Given our three layer architecture, we'll need to consume our Data layer from within this Business layer. To do this we need to reference the Clockwork core and its Carbonite binding to consume our SQL Server based Data layer. Naturally, the easiest way to add those references is to install the Keystone.Clockwork.To.Carbonite.Diamant.Sql package by running the following Nuget Package Console command over the Nocciola.Wafer.Process project:
Install-Package Keystone.Clockwork.To.Carbonite.Diamant.Sql
Nuget will install the requested package and all its dependencies including Keystone.Clockwork which is the Clockwork core package. For more details on installing the KEYSTONE packages please jump to the Packages section of this tutorial.
How to consume our Data layer
Another important KEYSTONE prescription suggests that all our business processes should be represented and consumed in the form of Mechanisms.
In order to make this very easy and fast, the Clockwork to Carbonite binding already defines many ready to use Mechanisms that we can subclass or call directly to consume our Data layer operations and entities. Common operations like adding, updating, removing and selecting our entities are supported out of the box. We only need to add a few configuration code.
Lets create a simple file, GetPurchaseOrdersSummary.cs, at the root of our Business layer project.

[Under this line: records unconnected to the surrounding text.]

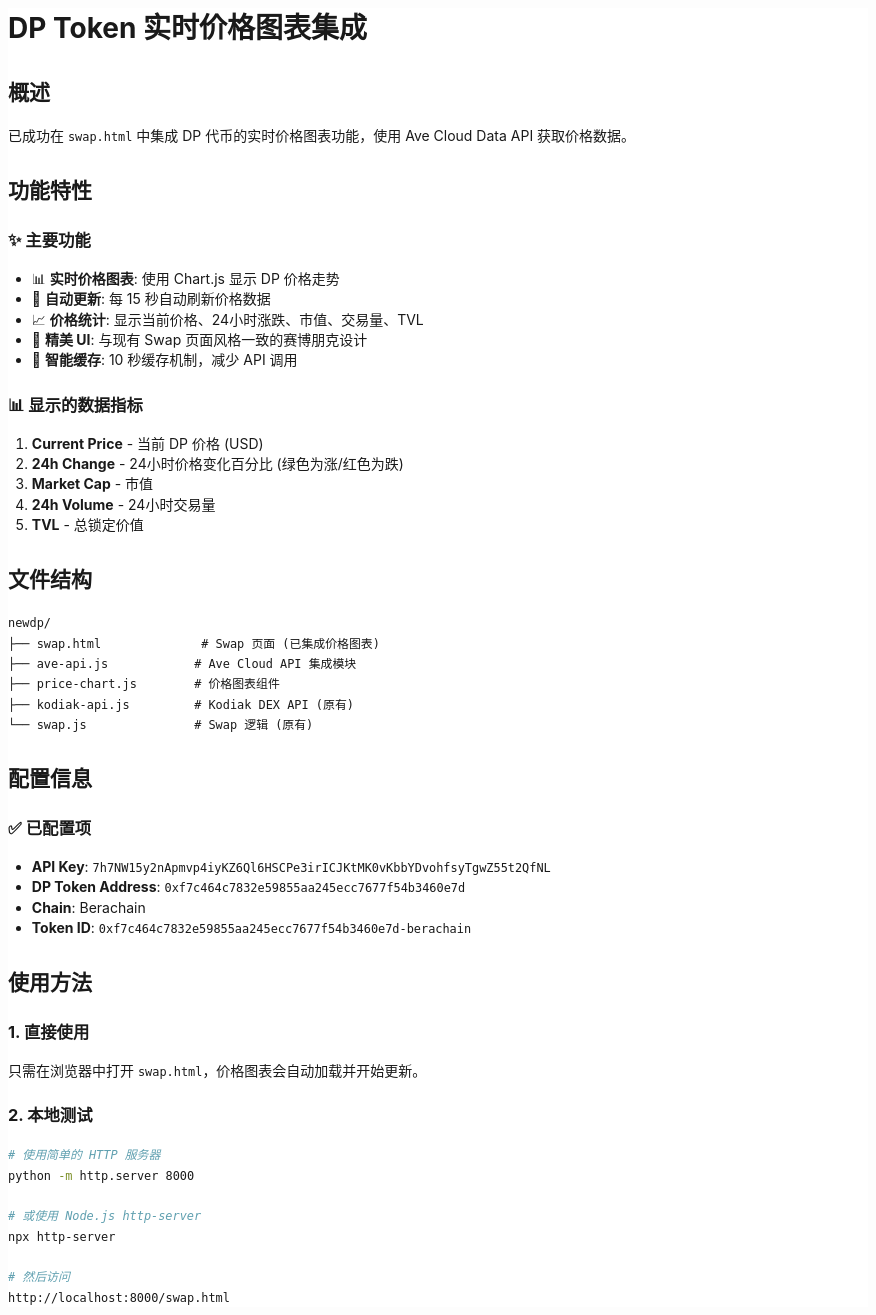 # DP Token 实时价格图表集成

## 概述
已成功在 `swap.html` 中集成 DP 代币的实时价格图表功能，使用 Ave Cloud Data API 获取价格数据。

## 功能特性

### ✨ 主要功能
- 📊 **实时价格图表**: 使用 Chart.js 显示 DP 价格走势
- 🔄 **自动更新**: 每 15 秒自动刷新价格数据
- 📈 **价格统计**: 显示当前价格、24小时涨跌、市值、交易量、TVL
- 🎨 **精美 UI**: 与现有 Swap 页面风格一致的赛博朋克设计
- 💾 **智能缓存**: 10 秒缓存机制，减少 API 调用

### 📊 显示的数据指标
1. **Current Price** - 当前 DP 价格 (USD)
2. **24h Change** - 24小时价格变化百分比 (绿色为涨/红色为跌)
3. **Market Cap** - 市值
4. **24h Volume** - 24小时交易量
5. **TVL** - 总锁定价值

## 文件结构

```
newdp/
├── swap.html              # Swap 页面 (已集成价格图表)
├── ave-api.js            # Ave Cloud API 集成模块
├── price-chart.js        # 价格图表组件
├── kodiak-api.js         # Kodiak DEX API (原有)
└── swap.js               # Swap 逻辑 (原有)
```

## 配置信息

### ✅ 已配置项
- **API Key**: `7h7NW15y2nApmvp4iyKZ6Ql6HSCPe3irICJKtMK0vKbbYDvohfsyTgwZ55t2QfNL`
- **DP Token Address**: `0xf7c464c7832e59855aa245ecc7677f54b3460e7d`
- **Chain**: Berachain
- **Token ID**: `0xf7c464c7832e59855aa245ecc7677f54b3460e7d-berachain`

## 使用方法

### 1. 直接使用
只需在浏览器中打开 `swap.html`，价格图表会自动加载并开始更新。

### 2. 本地测试
```bash
# 使用简单的 HTTP 服务器
python -m http.server 8000

# 或使用 Node.js http-server
npx http-server

# 然后访问
http://localhost:8000/swap.html
```
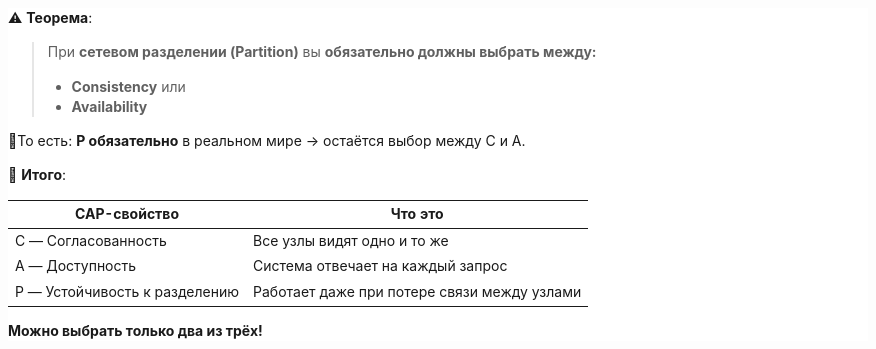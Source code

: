 ⚠️ **Теорема**:

> При **сетевом разделении (Partition)** вы **обязательно должны выбрать между:**
> 
> - **Consistency** или  
> - **Availability**  
>     

📌То есть: **P обязательно** в реальном мире → остаётся выбор между C и A.

🧠 **Итого**:

|CAP-свойство|Что это|
|---|---|
|C — Согласованность|Все узлы видят одно и то же|
|A — Доступность|Система отвечает на каждый запрос|
|P — Устойчивость к разделению|Работает даже при потере связи между узлами|

**Можно выбрать только два из трёх!**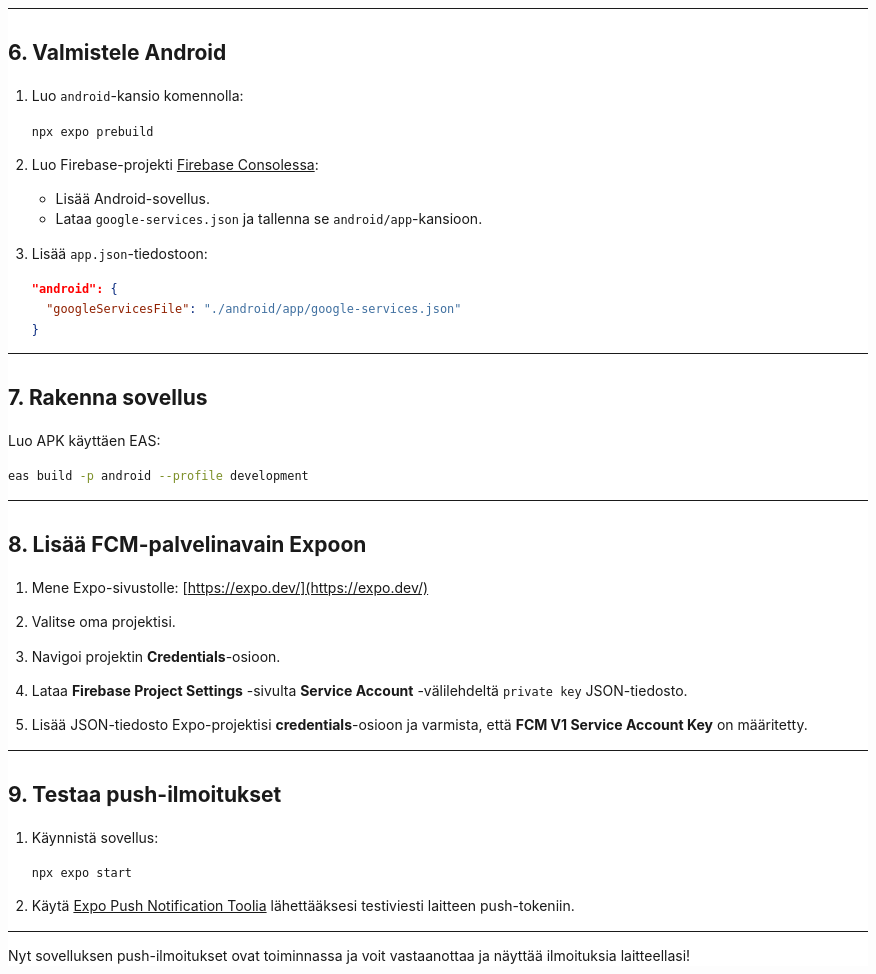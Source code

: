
 ```tsx
```

---

## **6. Valmistele Android**
1. Luo `android`-kansio komennolla:
   ```bash
   npx expo prebuild
   ```

2. Luo Firebase-projekti [Firebase Consolessa](https://console.firebase.google.com):
   - Lisää Android-sovellus.
   - Lataa `google-services.json` ja tallenna se `android/app`-kansioon.

3. Lisää `app.json`-tiedostoon:
   ```json
   "android": {
     "googleServicesFile": "./android/app/google-services.json"
   }
   ```

---

## **7. Rakenna sovellus**
Luo APK käyttäen EAS:
```bash
eas build -p android --profile development
```

---

## **8. Lisää FCM-palvelinavain Expoon**
1. Mene Expo-sivustolle:
   [https://expo.dev/](https://expo.dev/)

2. Valitse oma projektisi.

3. Navigoi projektin **Credentials**-osioon.

4. Lataa **Firebase Project Settings** -sivulta **Service Account** -välilehdeltä `private key` JSON-tiedosto.

5. Lisää JSON-tiedosto Expo-projektisi **credentials**-osioon ja varmista, että **FCM V1 Service Account Key** on määritetty.

---

## **9. Testaa push-ilmoitukset**
1. Käynnistä sovellus:
   ```bash
   npx expo start
   ```

2. Käytä [Expo Push Notification Toolia](https://expo.dev/notifications) lähettääksesi testiviesti laitteen push-tokeniin.

---

Nyt sovelluksen push-ilmoitukset ovat toiminnassa ja voit vastaanottaa ja näyttää ilmoituksia laitteellasi!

using Keystone.Carbonite.Diamant;
using Keystone.Clockwork.To.Carbonite.Diamant.Sql;
using Nocciola.Wafer.Entities;
namespace Nocciola.Wafer.Processes
{
public class GetPurchaseOrdersSummary : GetMaster<PurchaseOrderSummary, PurchaseOrderSummaryDao, WaferCarboniteController>
{
public GetPurchaseOrdersSummary() { Order = new OrderBy("Created DESC"); }
}
}
GetPurchaseOrdersSummary is a subclass of GetMaster, a KEYSTONE Mechanism that enables paged selection to any entity whose persistence is controlled by a Convention or Configuration first DAO. Its Order property is a Mechanism input that receives the entity property or properties, and its ordering direction to sort the selected entities just before the paging operation takes place.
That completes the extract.